Even now, five months after his release from prison, and despite his sister recently travelling to Western Australia to help arrange a permanent home for him, my constituent remains in temporary accommodation. Their aspirations are entirely reasonable. All they want is for him to have safe and clean accommodation near public transport, where someone can administer this gentleman’s medication and remind him of his medical appointments. This man’s sister is a very articulate and reasonable person. She is trying her best to work in partnership with her brother’s caseworker to achieve the best possible care for him, but poor communication has unfortunately been a constant feature of her experience. After her trip to Perth, she reflected on her experience of trying to navigate our system. Each person she met or spoke to concerning her brother seemed to recommend that she go on to speak to a further two or three people or organisations. When she spoke to those people or organisations, they also told her to speak to further people or organisations. She describes a labyrinth of unconnected people and organisations, which are working completely independently of each other. As a complete outsider trying to navigate her way through this labyrinth, she never knew where she was meant to go or what the clear pathway was for her brother.

With the exception of her brother’s advocate, no one reached out to help her while she was in Perth. She was unable to even arrange an appointment with her brother’s caseworker. As she puts it, whenever there is a plan A for her brother, there always seems to be a reason that he does not meet the program requirements for the model of care. There never seems to be a plan B to facilitate services for this man.

Regardless of these ongoing efforts, this man remains in temporary accommodation with no prospect at the moment of permanent accommodation and support. This man has had a persistent and enduring mental illness for 20 years. He is not new to the system. It is well-established that he is vulnerable and requires ongoing support. The last time that he was not supported to ensure that he took his medication regularly, he ended up in prison. There is no question that providing the relatively low level of support he needs now to prevent another psychotic relapse should be a priority. The benefits are obvious. Most importantly, it will ensure the wellbeing of one of the most vulnerable citizens within our state. But it will also reduce costs for the state, because prison is not the cheap option.

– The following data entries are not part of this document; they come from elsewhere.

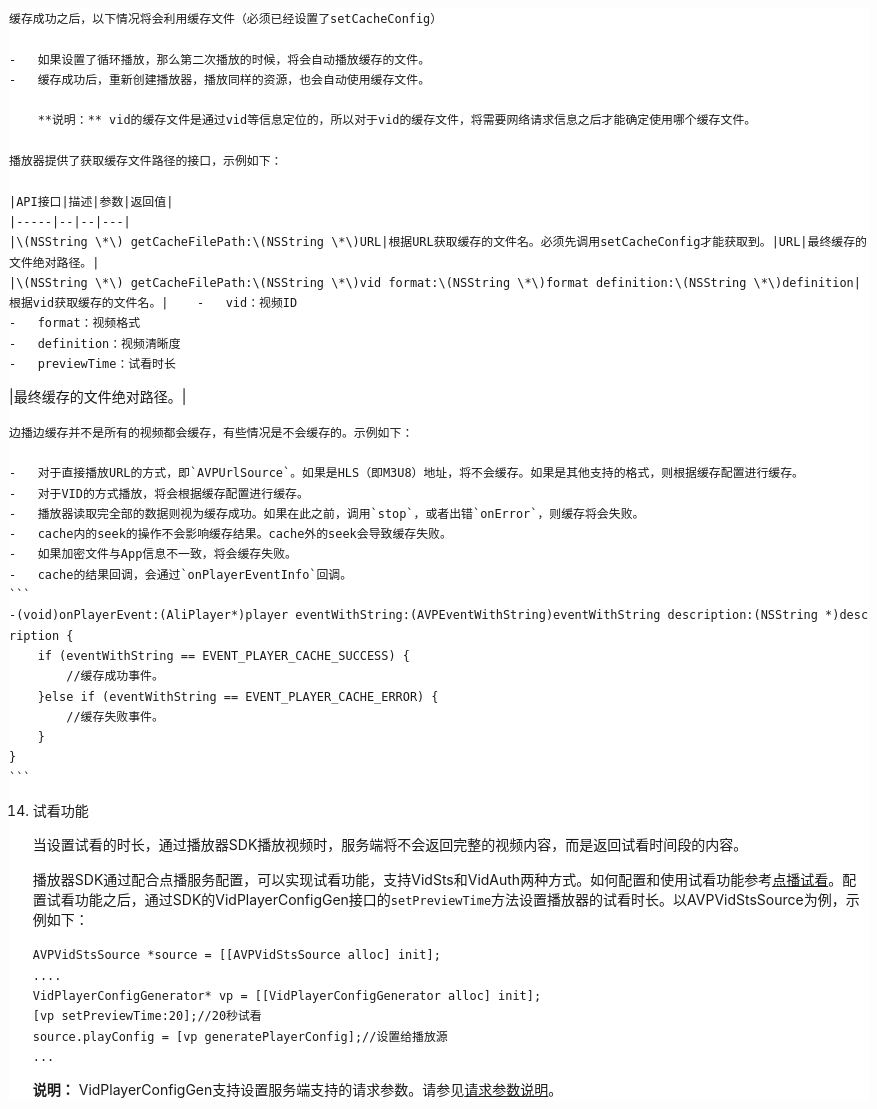     缓存成功之后，以下情况将会利用缓存文件（必须已经设置了setCacheConfig）

    -   如果设置了循环播放，那么第二次播放的时候，将会自动播放缓存的文件。
    -   缓存成功后，重新创建播放器，播放同样的资源，也会自动使用缓存文件。

        **说明：** vid的缓存文件是通过vid等信息定位的，所以对于vid的缓存文件，将需要网络请求信息之后才能确定使用哪个缓存文件。

    播放器提供了获取缓存文件路径的接口，示例如下：

    |API接口|描述|参数|返回值|
    |-----|--|--|---|
    |\(NSString \*\) getCacheFilePath:\(NSString \*\)URL|根据URL获取缓存的文件名。必须先调用setCacheConfig才能获取到。|URL|最终缓存的文件绝对路径。|
    |\(NSString \*\) getCacheFilePath:\(NSString \*\)vid format:\(NSString \*\)format definition:\(NSString \*\)definition|根据vid获取缓存的文件名。|    -   vid：视频ID
    -   format：视频格式
    -   definition：视频清晰度
    -   previewTime：试看时长
|最终缓存的文件绝对路径。|

    边播边缓存并不是所有的视频都会缓存，有些情况是不会缓存的。示例如下：

    -   对于直接播放URL的方式，即`AVPUrlSource`。如果是HLS（即M3U8）地址，将不会缓存。如果是其他支持的格式，则根据缓存配置进行缓存。
    -   对于VID的方式播放，将会根据缓存配置进行缓存。
    -   播放器读取完全部的数据则视为缓存成功。如果在此之前，调用`stop`，或者出错`onError`，则缓存将会失败。
    -   cache内的seek的操作不会影响缓存结果。cache外的seek会导致缓存失败。
    -   如果加密文件与App信息不一致，将会缓存失败。
    -   cache的结果回调，会通过`onPlayerEventInfo`回调。
    ```
    -(void)onPlayerEvent:(AliPlayer*)player eventWithString:(AVPEventWithString)eventWithString description:(NSString *)description {
        if (eventWithString == EVENT_PLAYER_CACHE_SUCCESS) {
            //缓存成功事件。
        }else if (eventWithString == EVENT_PLAYER_CACHE_ERROR) {
            //缓存失败事件。
        }
    }
    ```

14. 试看功能

    当设置试看的时长，通过播放器SDK播放视频时，服务端将不会返回完整的视频内容，而是返回试看时间段的内容。

    播放器SDK通过配合点播服务配置，可以实现试看功能，支持VidSts和VidAuth两种方式。如何配置和使用试看功能参考[点播试看](/cn.zh-CN/最佳实践/点播试看.md)。配置试看功能之后，通过SDK的VidPlayerConfigGen接口的`setPreviewTime`方法设置播放器的试看时长。以AVPVidStsSource为例，示例如下：

    ```
    AVPVidStsSource *source = [[AVPVidStsSource alloc] init];
    ....
    VidPlayerConfigGenerator* vp = [[VidPlayerConfigGenerator alloc] init];
    [vp setPreviewTime:20];//20秒试看
    source.playConfig = [vp generatePlayerConfig];//设置给播放源
    ...
    ```

    **说明：** VidPlayerConfigGen支持设置服务端支持的请求参数。请参见[请求参数说明](/cn.zh-CN/服务端API/附录/请求参数说明.md)。
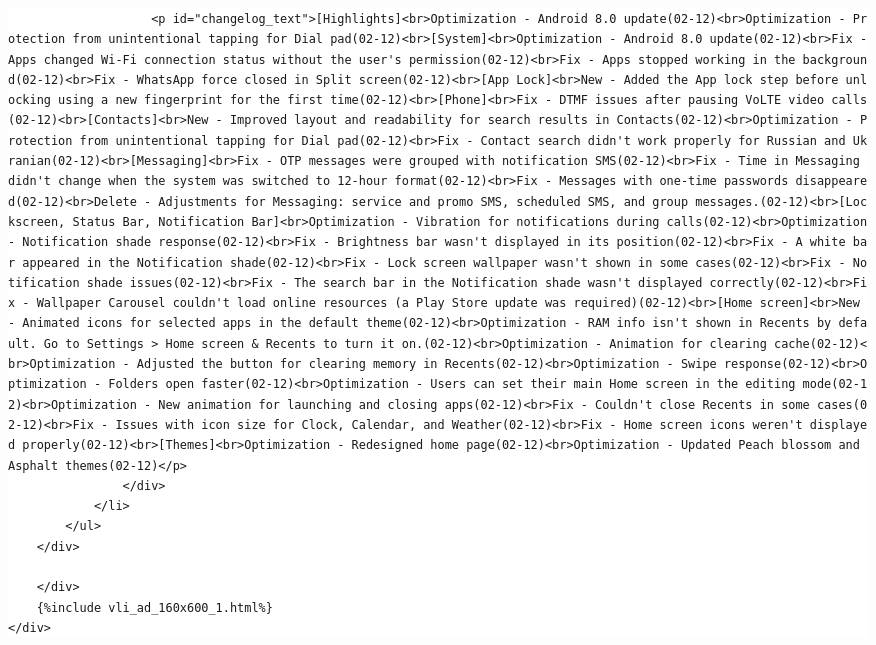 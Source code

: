                         <p id="changelog_text">[Highlights]<br>Optimization - Android 8.0 update(02-12)<br>Optimization - Protection from unintentional tapping for Dial pad(02-12)<br>[System]<br>Optimization - Android 8.0 update(02-12)<br>Fix - Apps changed Wi-Fi connection status without the user's permission(02-12)<br>Fix - Apps stopped working in the background(02-12)<br>Fix - WhatsApp force closed in Split screen(02-12)<br>[App Lock]<br>New - Added the App lock step before unlocking using a new fingerprint for the first time(02-12)<br>[Phone]<br>Fix - DTMF issues after pausing VoLTE video calls(02-12)<br>[Contacts]<br>New - Improved layout and readability for search results in Contacts(02-12)<br>Optimization - Protection from unintentional tapping for Dial pad(02-12)<br>Fix - Contact search didn't work properly for Russian and Ukranian(02-12)<br>[Messaging]<br>Fix - OTP messages were grouped with notification SMS(02-12)<br>Fix - Time in Messaging didn't change when the system was switched to 12-hour format(02-12)<br>Fix - Messages with one-time passwords disappeared(02-12)<br>Delete - Adjustments for Messaging: service and promo SMS, scheduled SMS, and group messages.(02-12)<br>[Lockscreen, Status Bar, Notification Bar]<br>Optimization - Vibration for notifications during calls(02-12)<br>Optimization - Notification shade response(02-12)<br>Fix - Brightness bar wasn't displayed in its position(02-12)<br>Fix - A white bar appeared in the Notification shade(02-12)<br>Fix - Lock screen wallpaper wasn't shown in some cases(02-12)<br>Fix - Notification shade issues(02-12)<br>Fix - The search bar in the Notification shade wasn't displayed correctly(02-12)<br>Fix - Wallpaper Carousel couldn't load online resources (a Play Store update was required)(02-12)<br>[Home screen]<br>New - Animated icons for selected apps in the default theme(02-12)<br>Optimization - RAM info isn't shown in Recents by default. Go to Settings > Home screen & Recents to turn it on.(02-12)<br>Optimization - Animation for clearing cache(02-12)<br>Optimization - Adjusted the button for clearing memory in Recents(02-12)<br>Optimization - Swipe response(02-12)<br>Optimization - Folders open faster(02-12)<br>Optimization - Users can set their main Home screen in the editing mode(02-12)<br>Optimization - New animation for launching and closing apps(02-12)<br>Fix - Couldn't close Recents in some cases(02-12)<br>Fix - Issues with icon size for Clock, Calendar, and Weather(02-12)<br>Fix - Home screen icons weren't displayed properly(02-12)<br>[Themes]<br>Optimization - Redesigned home page(02-12)<br>Optimization - Updated Peach blossom and Asphalt themes(02-12)</p>
                    </div>
                </li>
            </ul>
        </div>

        </div>
        {%include vli_ad_160x600_1.html%}
    </div>
</div>
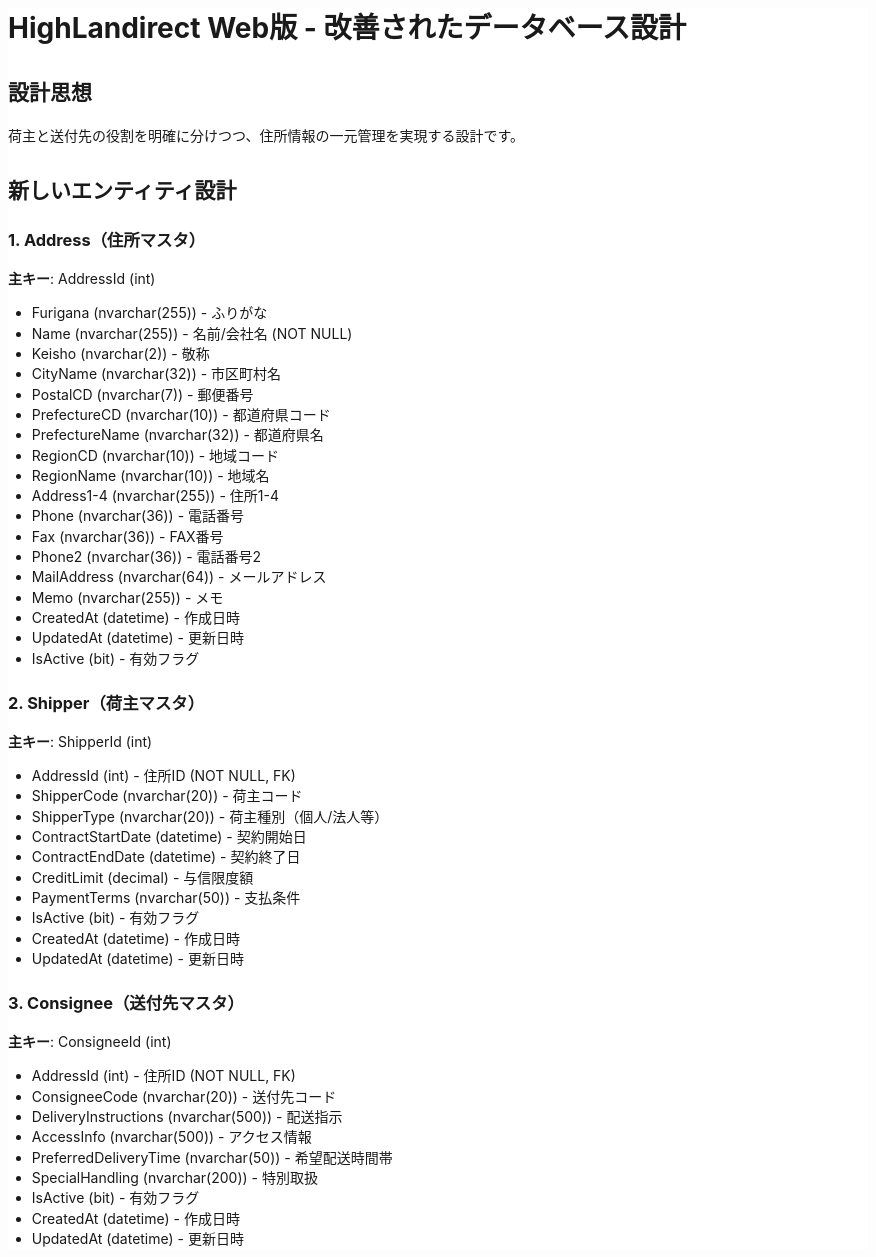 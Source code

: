 # HighLandirect Web版 - 改善されたデータベース設計

## 設計思想

荷主と送付先の役割を明確に分けつつ、住所情報の一元管理を実現する設計です。

## 新しいエンティティ設計

### 1. Address（住所マスタ）
**主キー**: AddressId (int)
- Furigana (nvarchar(255)) - ふりがな
- Name (nvarchar(255)) - 名前/会社名 (NOT NULL)
- Keisho (nvarchar(2)) - 敬称
- CityName (nvarchar(32)) - 市区町村名
- PostalCD (nvarchar(7)) - 郵便番号
- PrefectureCD (nvarchar(10)) - 都道府県コード
- PrefectureName (nvarchar(32)) - 都道府県名
- RegionCD (nvarchar(10)) - 地域コード
- RegionName (nvarchar(10)) - 地域名
- Address1-4 (nvarchar(255)) - 住所1-4
- Phone (nvarchar(36)) - 電話番号
- Fax (nvarchar(36)) - FAX番号
- Phone2 (nvarchar(36)) - 電話番号2
- MailAddress (nvarchar(64)) - メールアドレス
- Memo (nvarchar(255)) - メモ
- CreatedAt (datetime) - 作成日時
- UpdatedAt (datetime) - 更新日時
- IsActive (bit) - 有効フラグ

### 2. Shipper（荷主マスタ）
**主キー**: ShipperId (int)
- AddressId (int) - 住所ID (NOT NULL, FK)
- ShipperCode (nvarchar(20)) - 荷主コード
- ShipperType (nvarchar(20)) - 荷主種別（個人/法人等）
- ContractStartDate (datetime) - 契約開始日
- ContractEndDate (datetime) - 契約終了日
- CreditLimit (decimal) - 与信限度額
- PaymentTerms (nvarchar(50)) - 支払条件
- IsActive (bit) - 有効フラグ
- CreatedAt (datetime) - 作成日時
- UpdatedAt (datetime) - 更新日時

### 3. Consignee（送付先マスタ）
**主キー**: ConsigneeId (int)
- AddressId (int) - 住所ID (NOT NULL, FK)
- ConsigneeCode (nvarchar(20)) - 送付先コード
- DeliveryInstructions (nvarchar(500)) - 配送指示
- AccessInfo (nvarchar(500)) - アクセス情報
- PreferredDeliveryTime (nvarchar(50)) - 希望配送時間帯
- SpecialHandling (nvarchar(200)) - 特別取扱
- IsActive (bit) - 有効フラグ
- CreatedAt (datetime) - 作成日時
- UpdatedAt (datetime) - 更新日時
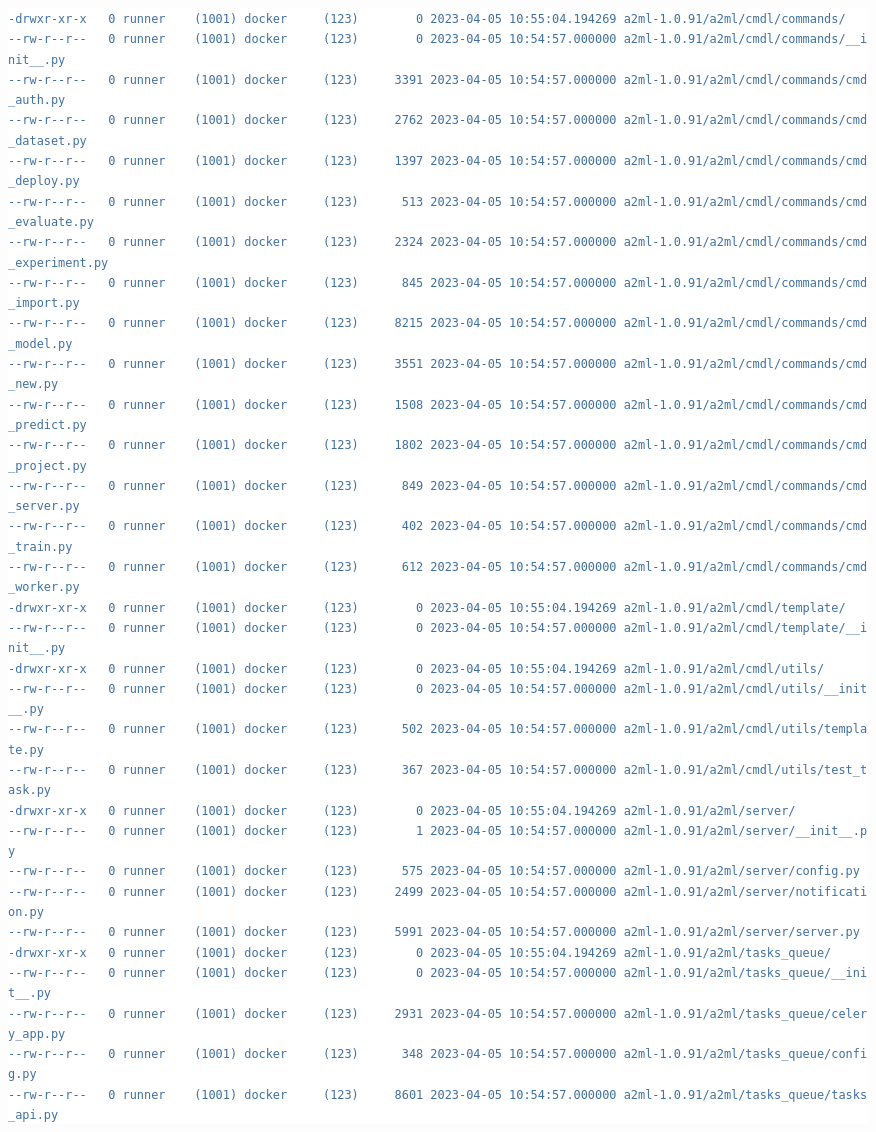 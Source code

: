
 ```diff
-drwxr-xr-x   0 runner    (1001) docker     (123)        0 2023-04-05 10:55:04.194269 a2ml-1.0.91/a2ml/cmdl/commands/
--rw-r--r--   0 runner    (1001) docker     (123)        0 2023-04-05 10:54:57.000000 a2ml-1.0.91/a2ml/cmdl/commands/__init__.py
--rw-r--r--   0 runner    (1001) docker     (123)     3391 2023-04-05 10:54:57.000000 a2ml-1.0.91/a2ml/cmdl/commands/cmd_auth.py
--rw-r--r--   0 runner    (1001) docker     (123)     2762 2023-04-05 10:54:57.000000 a2ml-1.0.91/a2ml/cmdl/commands/cmd_dataset.py
--rw-r--r--   0 runner    (1001) docker     (123)     1397 2023-04-05 10:54:57.000000 a2ml-1.0.91/a2ml/cmdl/commands/cmd_deploy.py
--rw-r--r--   0 runner    (1001) docker     (123)      513 2023-04-05 10:54:57.000000 a2ml-1.0.91/a2ml/cmdl/commands/cmd_evaluate.py
--rw-r--r--   0 runner    (1001) docker     (123)     2324 2023-04-05 10:54:57.000000 a2ml-1.0.91/a2ml/cmdl/commands/cmd_experiment.py
--rw-r--r--   0 runner    (1001) docker     (123)      845 2023-04-05 10:54:57.000000 a2ml-1.0.91/a2ml/cmdl/commands/cmd_import.py
--rw-r--r--   0 runner    (1001) docker     (123)     8215 2023-04-05 10:54:57.000000 a2ml-1.0.91/a2ml/cmdl/commands/cmd_model.py
--rw-r--r--   0 runner    (1001) docker     (123)     3551 2023-04-05 10:54:57.000000 a2ml-1.0.91/a2ml/cmdl/commands/cmd_new.py
--rw-r--r--   0 runner    (1001) docker     (123)     1508 2023-04-05 10:54:57.000000 a2ml-1.0.91/a2ml/cmdl/commands/cmd_predict.py
--rw-r--r--   0 runner    (1001) docker     (123)     1802 2023-04-05 10:54:57.000000 a2ml-1.0.91/a2ml/cmdl/commands/cmd_project.py
--rw-r--r--   0 runner    (1001) docker     (123)      849 2023-04-05 10:54:57.000000 a2ml-1.0.91/a2ml/cmdl/commands/cmd_server.py
--rw-r--r--   0 runner    (1001) docker     (123)      402 2023-04-05 10:54:57.000000 a2ml-1.0.91/a2ml/cmdl/commands/cmd_train.py
--rw-r--r--   0 runner    (1001) docker     (123)      612 2023-04-05 10:54:57.000000 a2ml-1.0.91/a2ml/cmdl/commands/cmd_worker.py
-drwxr-xr-x   0 runner    (1001) docker     (123)        0 2023-04-05 10:55:04.194269 a2ml-1.0.91/a2ml/cmdl/template/
--rw-r--r--   0 runner    (1001) docker     (123)        0 2023-04-05 10:54:57.000000 a2ml-1.0.91/a2ml/cmdl/template/__init__.py
-drwxr-xr-x   0 runner    (1001) docker     (123)        0 2023-04-05 10:55:04.194269 a2ml-1.0.91/a2ml/cmdl/utils/
--rw-r--r--   0 runner    (1001) docker     (123)        0 2023-04-05 10:54:57.000000 a2ml-1.0.91/a2ml/cmdl/utils/__init__.py
--rw-r--r--   0 runner    (1001) docker     (123)      502 2023-04-05 10:54:57.000000 a2ml-1.0.91/a2ml/cmdl/utils/template.py
--rw-r--r--   0 runner    (1001) docker     (123)      367 2023-04-05 10:54:57.000000 a2ml-1.0.91/a2ml/cmdl/utils/test_task.py
-drwxr-xr-x   0 runner    (1001) docker     (123)        0 2023-04-05 10:55:04.194269 a2ml-1.0.91/a2ml/server/
--rw-r--r--   0 runner    (1001) docker     (123)        1 2023-04-05 10:54:57.000000 a2ml-1.0.91/a2ml/server/__init__.py
--rw-r--r--   0 runner    (1001) docker     (123)      575 2023-04-05 10:54:57.000000 a2ml-1.0.91/a2ml/server/config.py
--rw-r--r--   0 runner    (1001) docker     (123)     2499 2023-04-05 10:54:57.000000 a2ml-1.0.91/a2ml/server/notification.py
--rw-r--r--   0 runner    (1001) docker     (123)     5991 2023-04-05 10:54:57.000000 a2ml-1.0.91/a2ml/server/server.py
-drwxr-xr-x   0 runner    (1001) docker     (123)        0 2023-04-05 10:55:04.194269 a2ml-1.0.91/a2ml/tasks_queue/
--rw-r--r--   0 runner    (1001) docker     (123)        0 2023-04-05 10:54:57.000000 a2ml-1.0.91/a2ml/tasks_queue/__init__.py
--rw-r--r--   0 runner    (1001) docker     (123)     2931 2023-04-05 10:54:57.000000 a2ml-1.0.91/a2ml/tasks_queue/celery_app.py
--rw-r--r--   0 runner    (1001) docker     (123)      348 2023-04-05 10:54:57.000000 a2ml-1.0.91/a2ml/tasks_queue/config.py
--rw-r--r--   0 runner    (1001) docker     (123)     8601 2023-04-05 10:54:57.000000 a2ml-1.0.91/a2ml/tasks_queue/tasks_api.py
``` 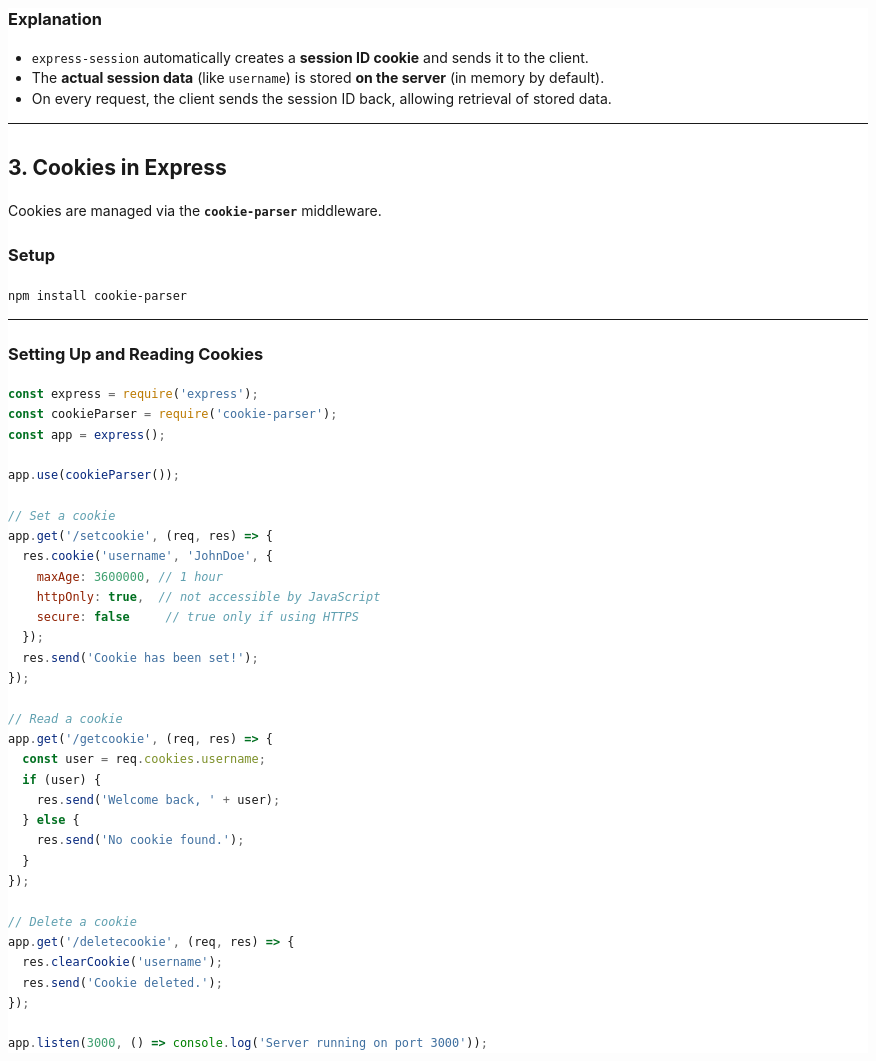 ### **Explanation**

* `express-session` automatically creates a **session ID cookie** and sends it to the client.
* The **actual session data** (like `username`) is stored **on the server** (in memory by default).
* On every request, the client sends the session ID back, allowing retrieval of stored data.

---

## **3. Cookies in Express**

Cookies are managed via the **`cookie-parser`** middleware.

### **Setup**

```bash
npm install cookie-parser
```

---

### **Setting Up and Reading Cookies**

```javascript
const express = require('express');
const cookieParser = require('cookie-parser');
const app = express();

app.use(cookieParser());

// Set a cookie
app.get('/setcookie', (req, res) => {
  res.cookie('username', 'JohnDoe', {
    maxAge: 3600000, // 1 hour
    httpOnly: true,  // not accessible by JavaScript
    secure: false     // true only if using HTTPS
  });
  res.send('Cookie has been set!');
});

// Read a cookie
app.get('/getcookie', (req, res) => {
  const user = req.cookies.username;
  if (user) {
    res.send('Welcome back, ' + user);
  } else {
    res.send('No cookie found.');
  }
});

// Delete a cookie
app.get('/deletecookie', (req, res) => {
  res.clearCookie('username');
  res.send('Cookie deleted.');
});

app.listen(3000, () => console.log('Server running on port 3000'));
```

I acknowledge the complexities of supporting a person with a severe mental illness, but my constituent’s experience highlights myriad failings in the mental health system. They include poor communication and liaison with carers; difficulties in system navigation; accommodation issues, which are huge; and siloed service delivery. It is absolutely clear that there is still a long way to go. The problems have been well documented and there is a map for the sorts of services that we need—that is, the 10-year mental health and alcohol and other drug services plan. The need to get system navigation right has been clearly identified front and centre as an area in which we need to get the work done and start to get this right. It is 2019 and we are four years into the plan. I cannot believe that these sorts of situations are still happening. This man is known and should never have ended up in prison. If he had received appropriate services, he most likely would not have ended up there, yet now he is out of prison and still unable to get proper accommodation and the support he needs. It is just not good enough. I will continue to try to assist this man, but this is appalling.